The Spark RDD API or Spark SQL Dataframes/Datasets - IT Assignment Help

Download Solution Order New Solution
Assignment Task:

Task:


You will answer the questions either using the Spark RDD API or Spark SQL dataframes/datasets. Please complete the question using spark RDDs for the questions marked as [Spark RDD], please complete the questions using dataframes/datasets for questions marked as [Spark SQL]. When you program Spark SQL you must use the dataset/dataframe operations instead of SQL syntax.
Example using dataset/dataframe operations syntax:
df.filter($"price" > 1000000).show()
df.select($"Number_bedrooms", $" Number_bedrooms" + 1).show()
Do not use SQL syntax like this:
val sqlDF = spark.sql("SELECT * FROM houses")
sqlDF.show()
For Spark RDD questions assume you have been given the code below.
val lines = sc.textFile("houses.txt")
// assume all the columns are separated by ", "
val split_lines = lines.map(_.split(", "))
For Spark SQL questions assume you have been given the code below.
case class House(House_ID: Int, Suburb: String, Postcode: Int, Multistorey: Boolean, Price: Float, Owner_ID: Int, Number_bedrooms: Int, Land_size: Float) val df = spark.read.schema(Encoders.product[House].schema).option("delimiter", " ").csv("houses.txt").as[House]
Q1) [Spark RDD] How many houses have 2 or more bedrooms and are multistoried?
Q2) [Spark RDD] Output the House_ID of the house with the smallest Land_size in the Bundoora suburb. Break ties arbitrarily if there are more than one house with the smallest Land_size?
Q3) [Spark RDD] Output all suburbs whose largest land size is greater than 4000?
Q4) [Spark SQL] Output the House_ID, postcode, and price for all houses which are single storied and have price below 800000.00?
Q5) [Spark SQL] For each suburb output the House_ID of the least expensive house. Break ties arbitrarily?

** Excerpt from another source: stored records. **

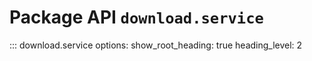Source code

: # Package API `download.service`

::: download.service
    options:
      show_root_heading: true
      heading_level: 2
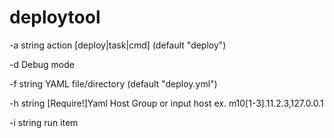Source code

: # deploytool
  -a string
        action [deploy|task|cmd] (default "deploy")
				
  -d    Debug mode
	
  -f string
        YAML file/directory (default "deploy.yml")
				
  -h string
        [Require!]Yaml Host Group or input host ex. m10[1-3].11.2.3,127.0.0.1
				
  -i string
        run item
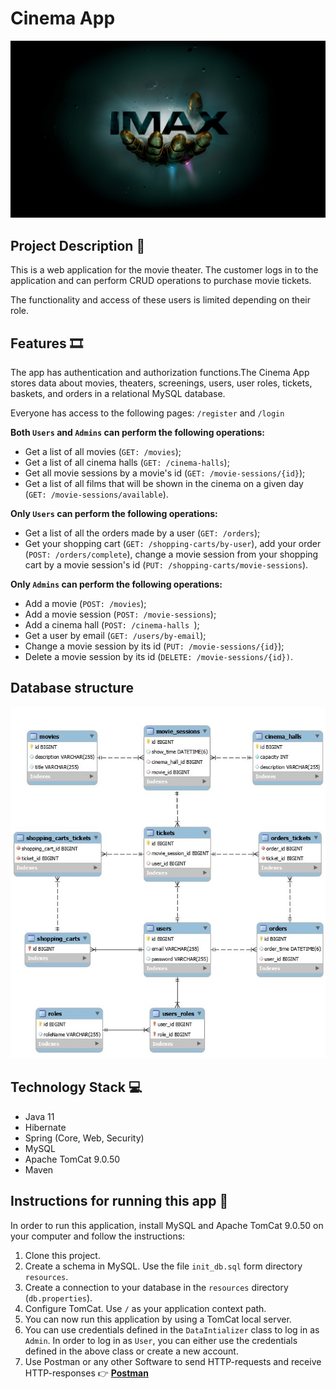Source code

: ﻿# Cinema App

![cinema_screen.jpg](cinema_screen.jpg)

Project Description 🎥
----------------------
This is a web application for the movie theater. The customer logs in to the application and can perform CRUD operations to purchase movie tickets.

The functionality and access of these users is limited depending on their role.

Features 🎞️
-----------
The app has authentication and authorization functions.The Cinema App stores data about movies, theaters, screenings, users, user roles, tickets, baskets, and orders in a relational MySQL database.

Everyone has access to the following pages: `/register` and `/login`

**Both `Users` and `Admins` can perform the following operations:**
- Get a list of all movies (`GET: /movies`); 
- Get a list of all cinema halls (`GET: /cinema-halls`);
- Get all movie sessions by a movie's id (`GET: /movie-sessions/{id}`);
- Get a list of all films that will be shown in the cinema on a given day (`GET: /movie-sessions/available`).

**Only `Users` can perform the following operations:**
- Get a list of all the orders made by a user (`GET: /orders`);
- Get your shopping cart (`GET: /shopping-carts/by-user`), add your order (`POST: /orders/complete`), change a movie session from your shopping cart by a movie session's id (`PUT: /shopping-carts/movie-sessions`).

**Only `Admins` can perform the following operations:**
- Add a movie (`POST: /movies`);
- Add a movie session (`POST: /movie-sessions`);
- Add a cinema hall (`POST: /cinema-halls `);
- Get a user by email (`GET: /users/by-email`);
- Change a movie session by its id (`PUT: /movie-sessions/{id}`); 
- Delete a movie session by its id (`DELETE: /movie-sessions/{id})`.

Database structure
-------------------
![diagram.jpg](diagram.jpg)

Technology Stack 💻
-------------------
- Java 11
- Hibernate
- Spring (Core, Web, Security)
- MySQL
- Apache TomCat 9.0.50
- Maven

Instructions for running this app 🚀
------------------------------------
In order to run this application, install MySQL and Apache TomCat 9.0.50 on your computer and follow the instructions:
1. Clone this project.
2. Create a schema in MySQL. Use the file `init_db.sql` form directory `resources`.
3. Create a connection to your database in the `resources` directory (`db.properties`).
4. Configure TomCat. Use `/` as your application context path.
5. You can now run this application by using a TomCat local server.
6. You can use credentials defined in the `DataIntializer` class to log in as `Admin`. In order to log in as `User`, you can either use the credentials defined in the above class or create a new account.
7. Use Postman or any other Software to send HTTP-requests and receive HTTP-responses :point_right: [**Postman**](https://www.postman.com/)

The above  IT Assignment has been solved by our  IT Assignment  Experts at My Uni Papers. Our Assignment Writing Experts are efficient to provide a fresh solution to this question. We are serving more than 10000+ Students in Australia, UK & US by helping them to score HD in their academics. Our experts are well trained to follow all marking rubrics & referencing style.

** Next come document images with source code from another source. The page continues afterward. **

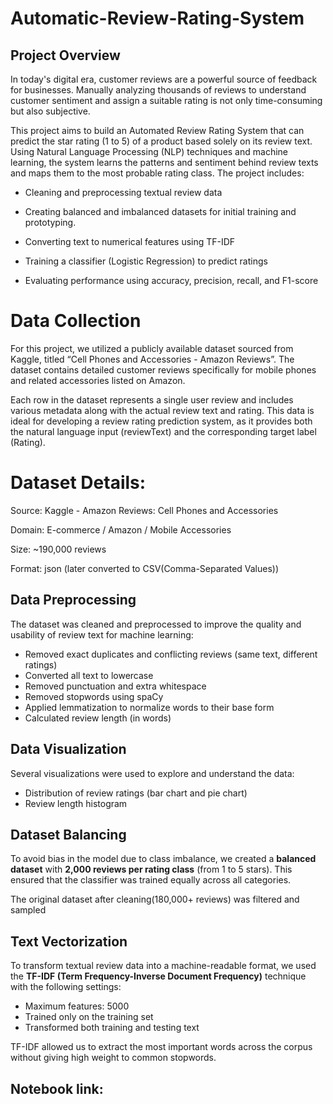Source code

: # Automatic-Review-Rating-System

## Project Overview
In today's digital era, customer reviews are a powerful source of feedback for businesses. Manually analyzing thousands of reviews to understand customer sentiment and assign a suitable rating is not only time-consuming but also subjective.

This project aims to build an Automated Review Rating System that can predict the star rating (1 to 5) of a product based solely on its review text. Using Natural Language Processing (NLP) techniques and machine learning, the system learns the patterns and sentiment behind review texts and maps them to the most probable rating class.
The project includes:

- Cleaning and preprocessing textual review data

- Creating balanced and imbalanced datasets for initial training and prototyping.

- Converting text to numerical features using TF-IDF

- Training a classifier (Logistic Regression) to predict ratings

- Evaluating performance using accuracy, precision, recall, and F1-score

# Data Collection 
For this project, we utilized a publicly available dataset sourced from Kaggle, titled “Cell Phones and Accessories - Amazon Reviews”. The dataset contains detailed customer reviews specifically for mobile phones and related accessories listed on Amazon.

Each row in the dataset represents a single user review and includes various metadata along with the actual review text and rating. This data is ideal for developing a review rating prediction system, as it provides both the natural language input (reviewText) and the corresponding target label (Rating).

# Dataset Details:
Source: Kaggle - Amazon Reviews: Cell Phones and Accessories

Domain: E-commerce / Amazon / Mobile Accessories

Size: ~190,000 reviews

Format: json (later converted to CSV(Comma-Separated Values))

##  Data Preprocessing

The dataset was cleaned and preprocessed to improve the quality and usability of review text for machine learning:

- Removed exact duplicates and conflicting reviews (same text, different ratings)
- Converted all text to lowercase
- Removed punctuation and extra whitespace
- Removed stopwords using spaCy
- Applied lemmatization to normalize words to their base form
- Calculated review length (in words)

## Data Visualization

Several visualizations were used to explore and understand the data:

- Distribution of review ratings (bar chart and pie chart)
- Review length histogram

## Dataset Balancing

To avoid bias in the model due to class imbalance, we created a **balanced dataset** with **2,000 reviews per rating class** (from 1 to 5 stars). This ensured that the classifier was trained equally across all categories.

The original dataset after cleaning(180,000+ reviews) was filtered and sampled 

## Text Vectorization

To transform textual review data into a machine-readable format, we used the **TF-IDF (Term Frequency-Inverse Document Frequency)** technique with the following settings:

- Maximum features: 5000
- Trained only on the training set
- Transformed both training and testing text

TF-IDF allowed us to extract the most important words across the corpus without giving high weight to common stopwords.



## Notebook link:





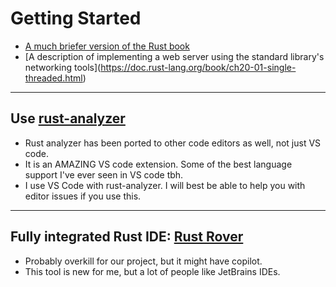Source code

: # Getting Started

* [A much briefer version of the Rust book](https://stevedonovan.github.io/rust-gentle-intro/1-basics.html)
* \[A description of implementing a web server using the standard library's networking tools\](https://doc.rust-lang.org/book/ch20-01-single-threaded.html)

---

## Use [rust-analyzer](https://rust-analyzer.github.io/)

* Rust analyzer has been ported to other code editors as well, not just VS code.
* It is an AMAZING VS code extension. Some of the best language support I've ever seen in VS code tbh.
* I use VS Code with rust-analyzer. I will best be able to help you with editor issues if you use this.

---

## Fully integrated Rust IDE: [**Rust Rover**](https://www.jetbrains.com/rust/)

* Probably overkill for our project, but it might have copilot.
* This tool is new for me, but a lot of people like JetBrains IDEs.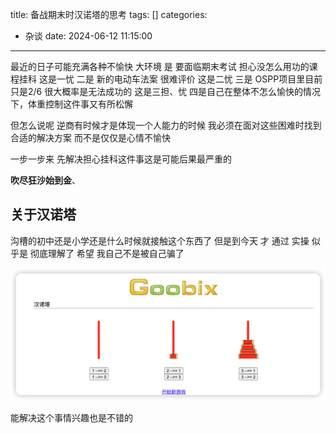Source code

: title: 备战期末时汉诺塔的思考
tags: []
categories:
  - 杂谈
date: 2024-06-12 11:15:00
---
最近的日子可能充满各种不愉快
大环境 是 要面临期末考试 担心没怎么用功的课程挂科 这是一忧
二是 新的电动车法案 很难评价 这是二忧
三是 OSPP项目里目前只是2/6 很大概率是无法成功的 这是三担、忧
四是自己在整体不怎么愉快的情况下，体重控制这件事又有所松懈

但怎么说呢
逆商有时候才是体现一个人能力的时候
我必须在面对这些困难时找到合适的解决方案
而不是仅仅是心情不愉快

一步一步来
先解决担心挂科这件事这是可能后果最严重的

**吹尽狂沙始到金**、


## 关于汉诺塔

沟槽的初中还是小学还是什么时候就接触这个东西了
但是到今天 才 通过 实操 似乎是 彻底理解了
希望 我自己不是被自己骗了

![汉诺塔](/2024/06/12/005/goobixthree.png)

能解决这个事情兴趣也是不错的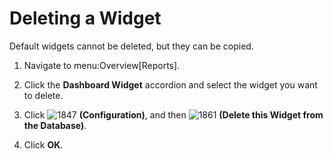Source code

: # Deleting a Widget

<div class="note">

Default widgets cannot be deleted, but they can be copied.

</div>

1.  Navigate to menu:Overview\[Reports\].

2.  Click the **Dashboard Widget** accordion and select the widget you
    want to delete.

3.  Click ![1847](1847.png) **(Configuration)**, and then
    ![1861](1861.png) **(Delete this Widget from the Database)**.

4.  Click **OK**.
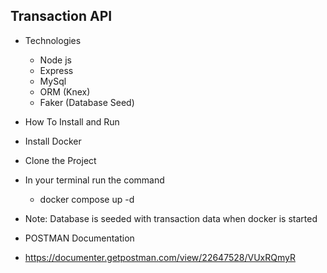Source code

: ## Transaction API
- Technologies
  - Node js
  - Express
  - MySql
  - ORM (Knex)
  - Faker (Database Seed)

- How To Install and Run
 - Install Docker
 - Clone the Project
 - In your terminal run the command 
    - docker compose up -d
 - Note: Database is seeded with transaction data when docker is started

- POSTMAN Documentation
 - https://documenter.getpostman.com/view/22647528/VUxRQmyR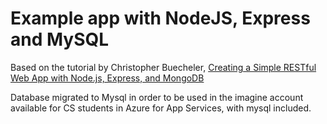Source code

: # Example app with NodeJS, Express and MySQL

Based on the tutorial by Christopher Buecheler, [Creating a Simple RESTful Web App with Node.js, Express, and MongoDB](
https://closebrace.com/tutorials/2017-03-02/creating-a-simple-restful-web-app-with-nodejs-express-and-mongodb)


Database migrated to Mysql in order to be used in the imagine account available for CS students in Azure for App Services, with mysql included.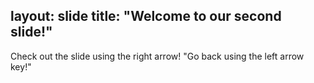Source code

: layout: slide
title: "Welcome to our second slide!"
---
Check out the slide using the right arrow!
"Go back using the left arrow key!"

Be it a used or new solution, the quality of the work submitted by our assignment experts remains unhampered. You may continue to expect the same or even better quality with the used and new assignment solution files respectively. There’s one thing to be noticed that you could choose one between the two and acquire an HD either way. You could choose a new assignment solution file to get yourself an exclusive, plagiarism (with free Turnitin file), expert quality assignment or order an old solution file that was considered worthy of the highest distinction.

 

Get It Done! Today

Country
Applicable Time Zone is AEST [Sydney, NSW] (GMT+11)
+

Every Assignment. Every Solution. Instantly. Deadline Ahead? Grab Your Sample Now.